Work to be completed => The data follows. Retype every entry exactly.

Data supplied =>

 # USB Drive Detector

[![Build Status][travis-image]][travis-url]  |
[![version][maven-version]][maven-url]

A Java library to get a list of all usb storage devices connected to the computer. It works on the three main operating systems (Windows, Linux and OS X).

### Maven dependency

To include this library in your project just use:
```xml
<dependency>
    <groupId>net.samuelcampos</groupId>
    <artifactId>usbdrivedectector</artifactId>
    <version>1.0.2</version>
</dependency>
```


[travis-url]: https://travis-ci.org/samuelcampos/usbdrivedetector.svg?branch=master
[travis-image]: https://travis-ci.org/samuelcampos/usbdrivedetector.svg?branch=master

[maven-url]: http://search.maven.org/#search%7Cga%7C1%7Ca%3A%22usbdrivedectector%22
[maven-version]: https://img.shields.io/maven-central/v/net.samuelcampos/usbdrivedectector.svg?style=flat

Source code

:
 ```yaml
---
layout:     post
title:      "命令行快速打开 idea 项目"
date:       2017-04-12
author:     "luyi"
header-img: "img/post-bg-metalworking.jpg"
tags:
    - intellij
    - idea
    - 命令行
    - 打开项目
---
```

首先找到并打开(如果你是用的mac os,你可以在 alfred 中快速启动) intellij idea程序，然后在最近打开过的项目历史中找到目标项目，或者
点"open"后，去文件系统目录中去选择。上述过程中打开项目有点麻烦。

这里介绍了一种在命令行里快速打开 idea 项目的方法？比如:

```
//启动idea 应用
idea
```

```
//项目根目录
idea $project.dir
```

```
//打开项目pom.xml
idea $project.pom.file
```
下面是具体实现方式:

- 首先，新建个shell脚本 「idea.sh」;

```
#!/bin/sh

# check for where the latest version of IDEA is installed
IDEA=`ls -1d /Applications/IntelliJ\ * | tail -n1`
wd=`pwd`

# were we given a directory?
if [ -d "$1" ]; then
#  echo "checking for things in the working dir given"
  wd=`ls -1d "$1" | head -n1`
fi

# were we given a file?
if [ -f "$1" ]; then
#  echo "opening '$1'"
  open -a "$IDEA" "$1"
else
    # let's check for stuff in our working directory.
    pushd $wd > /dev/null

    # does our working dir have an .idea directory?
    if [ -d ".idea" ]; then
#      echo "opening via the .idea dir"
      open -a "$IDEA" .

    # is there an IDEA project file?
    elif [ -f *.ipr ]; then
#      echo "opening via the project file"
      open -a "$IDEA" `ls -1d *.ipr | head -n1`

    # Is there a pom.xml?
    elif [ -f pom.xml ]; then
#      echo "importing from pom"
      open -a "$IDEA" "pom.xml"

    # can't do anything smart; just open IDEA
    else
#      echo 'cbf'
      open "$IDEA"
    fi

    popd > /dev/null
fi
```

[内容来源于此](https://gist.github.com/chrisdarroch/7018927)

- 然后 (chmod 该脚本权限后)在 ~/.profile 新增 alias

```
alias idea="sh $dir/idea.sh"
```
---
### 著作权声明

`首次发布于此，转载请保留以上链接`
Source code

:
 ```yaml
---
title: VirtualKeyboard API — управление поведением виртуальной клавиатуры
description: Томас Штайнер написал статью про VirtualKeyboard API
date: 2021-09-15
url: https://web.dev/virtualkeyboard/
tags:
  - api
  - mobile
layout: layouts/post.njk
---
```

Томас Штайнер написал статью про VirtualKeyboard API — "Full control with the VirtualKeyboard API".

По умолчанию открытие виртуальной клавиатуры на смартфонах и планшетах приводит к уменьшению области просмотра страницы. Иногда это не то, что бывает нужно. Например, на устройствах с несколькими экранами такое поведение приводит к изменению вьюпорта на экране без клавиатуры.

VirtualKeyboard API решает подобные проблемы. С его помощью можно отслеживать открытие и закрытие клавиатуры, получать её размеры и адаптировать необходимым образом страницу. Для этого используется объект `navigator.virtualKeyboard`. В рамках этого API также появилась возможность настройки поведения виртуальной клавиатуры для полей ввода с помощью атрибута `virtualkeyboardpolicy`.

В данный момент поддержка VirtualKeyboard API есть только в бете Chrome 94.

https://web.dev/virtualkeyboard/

Exercise result =>
 # USB Drive Detector

[![Build Status][travis-image]][travis-url]  |
[![version][maven-version]][maven-url]

A Java library to get a list of all usb storage devices connected to the computer. It works on the three main operating systems (Windows, Linux and OS X).

### Maven dependency

To include this library in your project just use:
```xml
<dependency>
    <groupId>net.samuelcampos</groupId>
    <artifactId>usbdrivedectector</artifactId>
    <version>1.0.2</version>
</dependency>
```


[travis-url]: https://travis-ci.org/samuelcampos/usbdrivedetector.svg?branch=master
[travis-image]: https://travis-ci.org/samuelcampos/usbdrivedetector.svg?branch=master

[maven-url]: http://search.maven.org/#search%7Cga%7C1%7Ca%3A%22usbdrivedectector%22
[maven-version]: https://img.shields.io/maven-central/v/net.samuelcampos/usbdrivedectector.svg?style=flat

Source code

:
 ```yaml
---
layout:     post
title:      "命令行快速打开 idea 项目"
date:       2017-04-12
author:     "luyi"
header-img: "img/post-bg-metalworking.jpg"
tags:
    - intellij
    - idea
    - 命令行
    - 打开项目
---
```

首先找到并打开(如果你是用的mac os,你可以在 alfred 中快速启动) intellij idea程序，然后在最近打开过的项目历史中找到目标项目，或者
点"open"后，去文件系统目录中去选择。上述过程中打开项目有点麻烦。

这里介绍了一种在命令行里快速打开 idea 项目的方法？比如:

```
//启动idea 应用
idea
```

```
//项目根目录
idea $project.dir
```

```
//打开项目pom.xml
idea $project.pom.file
```
下面是具体实现方式:

- 首先，新建个shell脚本 「idea.sh」;

```
#!/bin/sh

# check for where the latest version of IDEA is installed
IDEA=`ls -1d /Applications/IntelliJ\ * | tail -n1`
wd=`pwd`

# were we given a directory?
if [ -d "$1" ]; then
#  echo "checking for things in the working dir given"
  wd=`ls -1d "$1" | head -n1`
fi

# were we given a file?
if [ -f "$1" ]; then
#  echo "opening '$1'"
  open -a "$IDEA" "$1"
else
    # let's check for stuff in our working directory.
    pushd $wd > /dev/null

    # does our working dir have an .idea directory?
    if [ -d ".idea" ]; then
#      echo "opening via the .idea dir"
      open -a "$IDEA" .

    # is there an IDEA project file?
    elif [ -f *.ipr ]; then
#      echo "opening via the project file"
      open -a "$IDEA" `ls -1d *.ipr | head -n1`

    # Is there a pom.xml?
    elif [ -f pom.xml ]; then
#      echo "importing from pom"
      open -a "$IDEA" "pom.xml"

    # can't do anything smart; just open IDEA
    else
#      echo 'cbf'
      open "$IDEA"
    fi

    popd > /dev/null
fi
```

[内容来源于此](https://gist.github.com/chrisdarroch/7018927)

- 然后 (chmod 该脚本权限后)在 ~/.profile 新增 alias

```
alias idea="sh $dir/idea.sh"
```
---
### 著作权声明

`首次发布于此，转载请保留以上链接`
Source code

:
 ```yaml
---
title: VirtualKeyboard API — управление поведением виртуальной клавиатуры
description: Томас Штайнер написал статью про VirtualKeyboard API
date: 2021-09-15
url: https://web.dev/virtualkeyboard/
tags:
  - api
  - mobile
layout: layouts/post.njk
---
```

Томас Штайнер написал статью про VirtualKeyboard API — "Full control with the VirtualKeyboard API".

По умолчанию открытие виртуальной клавиатуры на смартфонах и планшетах приводит к уменьшению области просмотра страницы. Иногда это не то, что бывает нужно. Например, на устройствах с несколькими экранами такое поведение приводит к изменению вьюпорта на экране без клавиатуры.

VirtualKeyboard API решает подобные проблемы. С его помощью можно отслеживать открытие и закрытие клавиатуры, получать её размеры и адаптировать необходимым образом страницу. Для этого используется объект `navigator.virtualKeyboard`. В рамках этого API также появилась возможность настройки поведения виртуальной клавиатуры для полей ввода с помощью атрибута `virtualkeyboardpolicy`.

В данный момент поддержка VirtualKeyboard API есть только в бете Chrome 94.

https://web.dev/virtualkeyboard/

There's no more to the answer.